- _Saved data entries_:
******

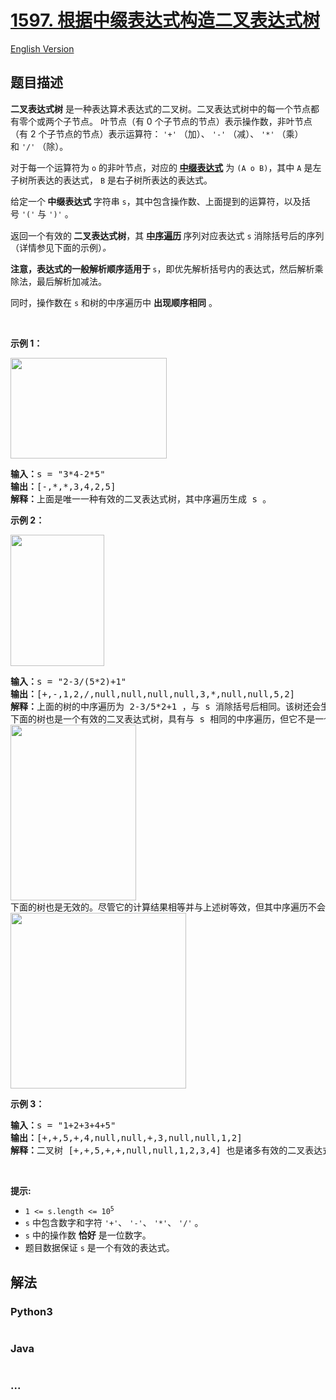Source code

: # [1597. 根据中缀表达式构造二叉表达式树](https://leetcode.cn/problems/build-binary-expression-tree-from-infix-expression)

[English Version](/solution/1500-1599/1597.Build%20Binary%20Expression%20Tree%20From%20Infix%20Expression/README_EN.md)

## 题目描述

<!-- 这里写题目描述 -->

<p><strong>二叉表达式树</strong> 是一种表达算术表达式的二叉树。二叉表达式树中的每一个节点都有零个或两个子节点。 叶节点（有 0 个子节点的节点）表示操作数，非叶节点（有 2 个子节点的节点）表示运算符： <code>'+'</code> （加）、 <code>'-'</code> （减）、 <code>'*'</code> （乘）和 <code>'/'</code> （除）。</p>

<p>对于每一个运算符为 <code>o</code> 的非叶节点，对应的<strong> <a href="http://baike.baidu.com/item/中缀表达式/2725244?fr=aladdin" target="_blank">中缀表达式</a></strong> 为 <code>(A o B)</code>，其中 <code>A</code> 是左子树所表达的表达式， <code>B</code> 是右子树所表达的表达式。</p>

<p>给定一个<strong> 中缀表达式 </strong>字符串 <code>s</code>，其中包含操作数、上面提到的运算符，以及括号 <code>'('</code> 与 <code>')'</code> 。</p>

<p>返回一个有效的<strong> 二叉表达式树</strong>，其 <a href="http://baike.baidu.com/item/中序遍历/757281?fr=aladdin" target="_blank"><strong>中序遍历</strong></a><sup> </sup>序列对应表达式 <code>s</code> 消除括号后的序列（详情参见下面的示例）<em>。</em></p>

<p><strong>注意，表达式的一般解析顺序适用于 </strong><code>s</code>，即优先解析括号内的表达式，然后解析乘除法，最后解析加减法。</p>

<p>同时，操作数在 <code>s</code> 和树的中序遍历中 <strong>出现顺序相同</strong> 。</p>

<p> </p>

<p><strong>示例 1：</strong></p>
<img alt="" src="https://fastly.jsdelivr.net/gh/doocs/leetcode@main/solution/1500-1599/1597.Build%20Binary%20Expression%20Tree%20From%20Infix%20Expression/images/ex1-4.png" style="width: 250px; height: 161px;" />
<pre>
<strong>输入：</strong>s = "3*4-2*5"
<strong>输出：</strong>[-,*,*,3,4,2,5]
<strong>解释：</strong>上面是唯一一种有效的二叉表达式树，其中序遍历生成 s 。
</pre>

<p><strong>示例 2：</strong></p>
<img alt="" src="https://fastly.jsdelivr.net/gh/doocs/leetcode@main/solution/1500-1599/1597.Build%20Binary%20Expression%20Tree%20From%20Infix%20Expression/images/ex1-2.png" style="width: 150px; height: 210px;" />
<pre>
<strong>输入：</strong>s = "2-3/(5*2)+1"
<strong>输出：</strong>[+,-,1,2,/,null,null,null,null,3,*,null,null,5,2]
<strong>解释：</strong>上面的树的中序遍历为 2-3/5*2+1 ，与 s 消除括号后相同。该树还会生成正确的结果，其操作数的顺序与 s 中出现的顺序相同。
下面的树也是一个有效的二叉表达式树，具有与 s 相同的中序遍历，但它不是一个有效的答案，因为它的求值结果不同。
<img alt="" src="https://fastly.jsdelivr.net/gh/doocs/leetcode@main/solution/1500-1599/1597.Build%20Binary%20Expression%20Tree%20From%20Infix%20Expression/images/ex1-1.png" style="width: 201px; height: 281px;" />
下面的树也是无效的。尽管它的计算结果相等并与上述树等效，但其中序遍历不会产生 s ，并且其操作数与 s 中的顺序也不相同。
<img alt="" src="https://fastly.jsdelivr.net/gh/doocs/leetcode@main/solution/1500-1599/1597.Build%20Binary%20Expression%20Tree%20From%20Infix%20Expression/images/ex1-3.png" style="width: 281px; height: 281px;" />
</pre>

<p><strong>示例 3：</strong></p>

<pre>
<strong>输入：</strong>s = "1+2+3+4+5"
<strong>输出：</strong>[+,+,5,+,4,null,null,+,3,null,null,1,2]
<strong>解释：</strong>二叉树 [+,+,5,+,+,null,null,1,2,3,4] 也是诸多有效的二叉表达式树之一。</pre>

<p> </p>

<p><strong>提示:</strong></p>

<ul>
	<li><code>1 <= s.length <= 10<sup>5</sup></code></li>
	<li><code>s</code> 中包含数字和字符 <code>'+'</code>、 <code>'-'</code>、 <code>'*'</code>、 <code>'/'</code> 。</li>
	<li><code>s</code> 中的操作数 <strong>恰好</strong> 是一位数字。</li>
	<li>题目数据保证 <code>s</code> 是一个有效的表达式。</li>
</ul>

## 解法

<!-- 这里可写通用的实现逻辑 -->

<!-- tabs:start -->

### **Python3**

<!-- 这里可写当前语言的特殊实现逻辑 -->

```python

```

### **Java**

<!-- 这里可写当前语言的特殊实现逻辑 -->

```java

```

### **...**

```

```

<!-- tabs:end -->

******

- _The problem_:
Reproduce exactly every line between the line with "<!-- 这里可写通用的实现逻辑 -->" and the last line of the records above, both included.

- _Output for this task_:
<!-- 这里可写通用的实现逻辑 -->

<!-- tabs:start -->

### **Python3**

<!-- 这里可写当前语言的特殊实现逻辑 -->

```python

```

### **Java**

<!-- 这里可写当前语言的特殊实现逻辑 -->

```java

```

### **...**

```

```

<!-- tabs:end -->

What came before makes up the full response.